**Task directions**
In the data below, find the lines containing "sich" and say how many there are, nothing more.

**Records supplied**

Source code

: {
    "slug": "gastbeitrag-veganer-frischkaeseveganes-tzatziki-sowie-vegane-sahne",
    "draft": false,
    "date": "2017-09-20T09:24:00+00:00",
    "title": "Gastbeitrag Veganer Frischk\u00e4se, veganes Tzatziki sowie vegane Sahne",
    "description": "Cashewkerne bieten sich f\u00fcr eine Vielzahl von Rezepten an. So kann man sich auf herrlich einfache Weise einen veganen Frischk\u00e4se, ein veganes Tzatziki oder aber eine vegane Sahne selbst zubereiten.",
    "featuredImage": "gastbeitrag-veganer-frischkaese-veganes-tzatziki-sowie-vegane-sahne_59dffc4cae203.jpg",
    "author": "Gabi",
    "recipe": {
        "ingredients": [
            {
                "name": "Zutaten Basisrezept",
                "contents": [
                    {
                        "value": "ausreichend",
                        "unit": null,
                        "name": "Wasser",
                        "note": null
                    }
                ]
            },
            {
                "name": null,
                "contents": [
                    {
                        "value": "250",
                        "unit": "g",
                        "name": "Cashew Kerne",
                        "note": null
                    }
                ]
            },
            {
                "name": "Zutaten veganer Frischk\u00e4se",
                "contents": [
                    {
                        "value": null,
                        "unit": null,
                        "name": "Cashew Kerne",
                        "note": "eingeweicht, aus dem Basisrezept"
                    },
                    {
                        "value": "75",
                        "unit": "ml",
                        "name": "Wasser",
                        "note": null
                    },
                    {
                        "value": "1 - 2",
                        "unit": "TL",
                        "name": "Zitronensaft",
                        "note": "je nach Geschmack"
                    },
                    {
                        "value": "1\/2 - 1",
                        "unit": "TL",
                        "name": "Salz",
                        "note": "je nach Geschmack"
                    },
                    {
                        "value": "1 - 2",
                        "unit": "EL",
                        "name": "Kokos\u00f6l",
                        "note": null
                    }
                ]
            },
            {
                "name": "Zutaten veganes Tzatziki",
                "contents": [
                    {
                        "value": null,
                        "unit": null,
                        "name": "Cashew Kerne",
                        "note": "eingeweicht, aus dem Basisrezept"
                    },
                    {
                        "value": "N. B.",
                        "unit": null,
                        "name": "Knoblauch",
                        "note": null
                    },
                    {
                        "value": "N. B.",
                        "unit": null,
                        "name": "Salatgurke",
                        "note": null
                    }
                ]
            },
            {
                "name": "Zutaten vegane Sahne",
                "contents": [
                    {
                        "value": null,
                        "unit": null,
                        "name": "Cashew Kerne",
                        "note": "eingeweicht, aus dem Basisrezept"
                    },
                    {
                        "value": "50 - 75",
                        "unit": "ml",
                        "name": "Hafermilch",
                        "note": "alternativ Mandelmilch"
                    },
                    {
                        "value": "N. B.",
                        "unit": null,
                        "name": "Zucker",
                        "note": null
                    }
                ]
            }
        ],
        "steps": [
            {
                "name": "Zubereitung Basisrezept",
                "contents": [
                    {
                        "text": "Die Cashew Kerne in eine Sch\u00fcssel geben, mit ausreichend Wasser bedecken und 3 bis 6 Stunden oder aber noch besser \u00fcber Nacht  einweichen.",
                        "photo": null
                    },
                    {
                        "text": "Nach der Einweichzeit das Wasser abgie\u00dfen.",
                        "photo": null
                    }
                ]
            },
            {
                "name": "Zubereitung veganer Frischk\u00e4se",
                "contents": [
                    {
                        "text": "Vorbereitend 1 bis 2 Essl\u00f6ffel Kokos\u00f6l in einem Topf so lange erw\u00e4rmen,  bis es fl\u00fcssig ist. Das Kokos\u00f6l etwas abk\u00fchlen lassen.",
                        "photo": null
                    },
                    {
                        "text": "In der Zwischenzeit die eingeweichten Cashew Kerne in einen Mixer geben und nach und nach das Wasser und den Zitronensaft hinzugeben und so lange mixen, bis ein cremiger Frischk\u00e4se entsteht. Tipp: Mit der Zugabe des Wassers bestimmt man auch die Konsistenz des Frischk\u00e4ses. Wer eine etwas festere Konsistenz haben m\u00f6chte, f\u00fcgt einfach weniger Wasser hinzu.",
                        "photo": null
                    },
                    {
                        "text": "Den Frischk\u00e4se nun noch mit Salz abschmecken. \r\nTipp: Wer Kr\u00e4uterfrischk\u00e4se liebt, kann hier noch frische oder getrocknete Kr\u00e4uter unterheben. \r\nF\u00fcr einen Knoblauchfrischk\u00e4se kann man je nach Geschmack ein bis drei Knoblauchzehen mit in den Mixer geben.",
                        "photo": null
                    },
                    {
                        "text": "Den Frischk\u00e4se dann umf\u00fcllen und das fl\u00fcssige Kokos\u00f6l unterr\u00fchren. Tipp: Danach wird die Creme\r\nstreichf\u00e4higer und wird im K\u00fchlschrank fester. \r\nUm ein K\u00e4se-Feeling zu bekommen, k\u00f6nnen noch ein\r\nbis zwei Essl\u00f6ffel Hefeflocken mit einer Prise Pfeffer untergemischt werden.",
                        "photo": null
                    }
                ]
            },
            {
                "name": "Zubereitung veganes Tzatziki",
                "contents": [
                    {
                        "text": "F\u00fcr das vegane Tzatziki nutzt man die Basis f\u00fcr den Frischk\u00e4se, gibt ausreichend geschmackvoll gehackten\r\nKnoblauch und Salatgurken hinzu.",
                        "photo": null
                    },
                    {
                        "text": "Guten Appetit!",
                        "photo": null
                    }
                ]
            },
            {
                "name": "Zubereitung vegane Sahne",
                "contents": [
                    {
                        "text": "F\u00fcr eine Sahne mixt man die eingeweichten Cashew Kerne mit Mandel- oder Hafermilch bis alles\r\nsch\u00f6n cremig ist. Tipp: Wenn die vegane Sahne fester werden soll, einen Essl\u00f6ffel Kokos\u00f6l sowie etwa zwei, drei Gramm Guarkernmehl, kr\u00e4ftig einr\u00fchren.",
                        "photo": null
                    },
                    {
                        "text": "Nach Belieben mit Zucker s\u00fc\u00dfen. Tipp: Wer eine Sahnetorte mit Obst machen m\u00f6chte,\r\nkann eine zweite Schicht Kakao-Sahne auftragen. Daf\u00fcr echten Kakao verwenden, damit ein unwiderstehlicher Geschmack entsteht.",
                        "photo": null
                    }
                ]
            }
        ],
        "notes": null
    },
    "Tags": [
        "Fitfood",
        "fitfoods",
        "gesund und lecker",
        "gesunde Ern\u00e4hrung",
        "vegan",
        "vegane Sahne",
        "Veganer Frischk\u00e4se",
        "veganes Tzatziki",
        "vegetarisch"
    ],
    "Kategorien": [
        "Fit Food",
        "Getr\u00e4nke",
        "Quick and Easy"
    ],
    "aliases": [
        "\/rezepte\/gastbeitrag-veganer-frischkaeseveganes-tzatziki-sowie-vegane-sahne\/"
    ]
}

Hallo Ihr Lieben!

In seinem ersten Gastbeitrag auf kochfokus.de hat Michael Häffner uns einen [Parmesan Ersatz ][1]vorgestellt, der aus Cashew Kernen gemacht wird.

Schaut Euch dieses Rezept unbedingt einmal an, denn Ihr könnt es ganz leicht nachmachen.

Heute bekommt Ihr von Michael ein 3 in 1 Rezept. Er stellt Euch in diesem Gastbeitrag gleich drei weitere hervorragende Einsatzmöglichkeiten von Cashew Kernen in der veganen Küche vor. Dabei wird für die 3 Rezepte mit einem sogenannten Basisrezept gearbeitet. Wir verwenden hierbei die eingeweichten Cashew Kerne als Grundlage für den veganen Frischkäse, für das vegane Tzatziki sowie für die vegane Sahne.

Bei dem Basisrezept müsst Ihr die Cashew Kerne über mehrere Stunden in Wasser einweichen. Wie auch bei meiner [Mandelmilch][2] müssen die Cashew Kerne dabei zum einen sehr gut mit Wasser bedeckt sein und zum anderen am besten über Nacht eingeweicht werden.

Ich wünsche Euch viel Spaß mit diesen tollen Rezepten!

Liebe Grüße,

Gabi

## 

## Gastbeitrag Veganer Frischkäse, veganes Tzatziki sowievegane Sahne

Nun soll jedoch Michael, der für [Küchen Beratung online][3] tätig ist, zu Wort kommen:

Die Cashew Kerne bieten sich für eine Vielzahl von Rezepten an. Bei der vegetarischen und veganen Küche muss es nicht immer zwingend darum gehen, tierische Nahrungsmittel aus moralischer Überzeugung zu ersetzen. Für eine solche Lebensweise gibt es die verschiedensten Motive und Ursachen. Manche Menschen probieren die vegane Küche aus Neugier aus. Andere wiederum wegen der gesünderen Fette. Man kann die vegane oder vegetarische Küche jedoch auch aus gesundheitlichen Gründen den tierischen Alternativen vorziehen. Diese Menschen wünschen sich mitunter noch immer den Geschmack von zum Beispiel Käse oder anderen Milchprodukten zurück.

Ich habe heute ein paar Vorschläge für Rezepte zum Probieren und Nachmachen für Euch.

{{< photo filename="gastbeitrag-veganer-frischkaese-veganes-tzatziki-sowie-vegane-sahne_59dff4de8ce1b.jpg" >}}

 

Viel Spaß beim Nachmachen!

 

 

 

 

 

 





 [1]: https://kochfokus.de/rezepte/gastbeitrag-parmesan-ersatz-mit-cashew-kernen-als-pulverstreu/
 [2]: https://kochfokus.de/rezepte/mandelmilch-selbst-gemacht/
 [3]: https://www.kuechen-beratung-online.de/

**Reply**
2